Médicos em luta dizem que redução de lista de espera de doentes oncológicos foi “trabalho cosmético”
Movimento entrega à ministra carta aberta a alertar para a indisponibilidade dos médicos fazerem horas extraordinárias acima do limite legal, caso negociações com sindicatos não cheguem “a bom porto”
O movimento Médicos em Luta afirmou esta quinta-feira que a redução da lista de espera de cirurgia de doentes oncológicos foi "um trabalho cosmético", uma vez que não trata os doentes em todas as vertentes necessárias.
O Governo criou um regime excepcional de incentivos para reduzir a lista de doentes oncológicos à espera de cirurgia, tendo a ministra da saúde, Ana Paula Martins, anunciado na quarta-feira que, dos 9.374 doentes que aguardavam cirurgia em Abril, estavam 349 por operar.
"Libertaram as listas de espera da cirurgia oncológica, mas não resolveram o problema dos doentes oncológicos", disse à agência Lusa Helena Terleira.
O movimento inorgânico entrega na sexta-feira à ministra uma carta aberta, que conta hoje com cerca de 500 assinaturas, a alertar para a indisponibilidade dos médicos fazerem horas extraordinárias acima do limite legal, caso as negociações com os sindicatos não cheguem "a bom porto". Recorde-se que a Federação Nacional dos Médicos já agendou uma greve nacional para 23 e 24 de Julho, mas a ministra mantém-se confiante de que será ainda possível negociar.
A médica enfatizou que os doentes são operados, mas "se não houver quem leia as lâminas de anatomia patológica", camas para internar os doentes, oncologistas para avaliar estes doentes, radioterapeutas para fazer radioterapia, "estes doentes fizeram metade do trabalho de oncologia".
"Fizeram um trabalho cosmético de libertar lista de espera de cirurgia oncológica, mas não trataram os doentes oncológicos em todas as vertentes que é necessário tratar", criticou.
Para Helena Terleira, esta medida, que é apresentada como "o maior êxito" da tutela, faz parte de um conjunto de "medidas avulsas" que faz pensar que "o que interessa são medidas cosméticas".
"Não é isso que nós queremos. Nós queremos uma resolução séria, profunda dos problemas do SNS. Nós queremos reter médicos no SNS", disse, criticando o dinheiro gasto pelo Estado em prestadores de serviços nas urgências.
Helena Terleira reconhece que tem de haver tarefeiros, mas defende que não se pode investir neles "todo o dinheiro do SNS".

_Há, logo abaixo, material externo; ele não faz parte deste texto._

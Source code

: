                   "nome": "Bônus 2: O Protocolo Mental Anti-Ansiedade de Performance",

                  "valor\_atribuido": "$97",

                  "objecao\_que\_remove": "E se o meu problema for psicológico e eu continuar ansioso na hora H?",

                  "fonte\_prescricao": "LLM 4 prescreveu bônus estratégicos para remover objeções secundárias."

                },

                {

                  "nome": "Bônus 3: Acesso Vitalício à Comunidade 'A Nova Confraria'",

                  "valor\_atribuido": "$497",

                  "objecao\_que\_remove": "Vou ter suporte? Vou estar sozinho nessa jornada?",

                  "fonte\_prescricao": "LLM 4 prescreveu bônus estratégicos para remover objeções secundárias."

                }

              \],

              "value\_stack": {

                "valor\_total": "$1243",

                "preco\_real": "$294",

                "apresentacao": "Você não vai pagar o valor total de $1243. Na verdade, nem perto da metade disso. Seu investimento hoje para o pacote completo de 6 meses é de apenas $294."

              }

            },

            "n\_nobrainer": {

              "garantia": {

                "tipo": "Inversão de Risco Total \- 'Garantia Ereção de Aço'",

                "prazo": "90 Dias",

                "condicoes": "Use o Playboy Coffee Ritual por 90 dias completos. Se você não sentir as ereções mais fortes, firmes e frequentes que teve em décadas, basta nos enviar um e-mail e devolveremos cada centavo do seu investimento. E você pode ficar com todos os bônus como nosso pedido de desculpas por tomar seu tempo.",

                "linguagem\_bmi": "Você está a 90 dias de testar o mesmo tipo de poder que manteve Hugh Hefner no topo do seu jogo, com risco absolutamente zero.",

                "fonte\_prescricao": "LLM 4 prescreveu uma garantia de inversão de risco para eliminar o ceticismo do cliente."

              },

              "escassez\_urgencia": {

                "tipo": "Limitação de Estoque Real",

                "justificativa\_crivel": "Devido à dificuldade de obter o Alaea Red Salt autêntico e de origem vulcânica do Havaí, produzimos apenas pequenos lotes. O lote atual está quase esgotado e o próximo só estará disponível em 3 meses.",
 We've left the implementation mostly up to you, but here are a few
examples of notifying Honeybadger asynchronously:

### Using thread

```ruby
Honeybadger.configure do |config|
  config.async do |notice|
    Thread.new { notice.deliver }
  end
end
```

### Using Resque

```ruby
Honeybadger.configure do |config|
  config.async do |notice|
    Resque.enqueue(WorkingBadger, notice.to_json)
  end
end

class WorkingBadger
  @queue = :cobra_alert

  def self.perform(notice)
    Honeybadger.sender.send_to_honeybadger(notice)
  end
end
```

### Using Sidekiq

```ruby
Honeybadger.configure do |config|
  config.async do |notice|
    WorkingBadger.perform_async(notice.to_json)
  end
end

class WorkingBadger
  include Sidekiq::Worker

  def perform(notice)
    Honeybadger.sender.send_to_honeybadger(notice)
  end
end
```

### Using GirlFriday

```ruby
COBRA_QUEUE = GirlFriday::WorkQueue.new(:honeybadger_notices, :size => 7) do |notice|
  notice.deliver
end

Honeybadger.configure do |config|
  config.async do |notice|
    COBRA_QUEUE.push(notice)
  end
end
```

Além disso, vincou, está a dar-se "um sinal aos colegas mais novos" de que não vale a pena especializarem-se, porque um ano após saírem da faculdade podem estar nos serviços de urgência a ganhar um vencimento por hora que é o dobro de um assistente hospitalar graduado.
"Tenho 61 anos e o meu vencimento/hora é metade de um colega que saiu da universidade há um ano. Não só não é justo como é contra natura", salientou, precisando que um interno de especialidade ganha 13 euros à hora, os especialistas 20 euros e os tarefeiros 40, 50, 60, 70, 80 euros, dependendo dos hospitais.
"Nem sequer podem dizer que a revisão das nossas grelhas salariais não tem cabimento orçamental, porque aquilo que estão a pagar aos tarefeiros ultrapassa em muito aquilo que seria a renegociação das nossas grelhas salariais", frisou.
Criticam investimento em mais horas extra
A médica criticou também o suplemento remuneratório para as horas extraordinárias dos médicos, aprovado em Conselho de Ministros, afirmando que se continua a "apostar na mesma tecla: mais horas, mais trabalho e exaustão dos profissionais".
Os profissionais "não estão na disposição de deixar de viver" em função de "um serviço em que infelizmente não se vislumbra que haja melhorias a curto prazo".
Apesar de não haver tantas minutas de recusa às horas extraordinárias além das obrigatórias como houve em 2023, a médica disse que "já existem tantas falhas no SNS, tanta falta de pessoas, que os serviços de urgência estão a encerrar, independentemente da colocação das minutas".
Contou que há 15 dias fez quatro urgências numa semana, por uma questão de "boa vontade", de querer assegurar o serviço, uma vontade que era partilhada por todos.
Mas disse que, neste momento, "a desilusão é tão grande" que os profissionais, mesmo não assinando a minuta, não estão disponíveis para fazer mais horas.
"Ninguém nos pode obrigar a fazer mais do que 12 horas seguidas de urgência", mesmo não tendo atingido as 150 horas, disse a internista.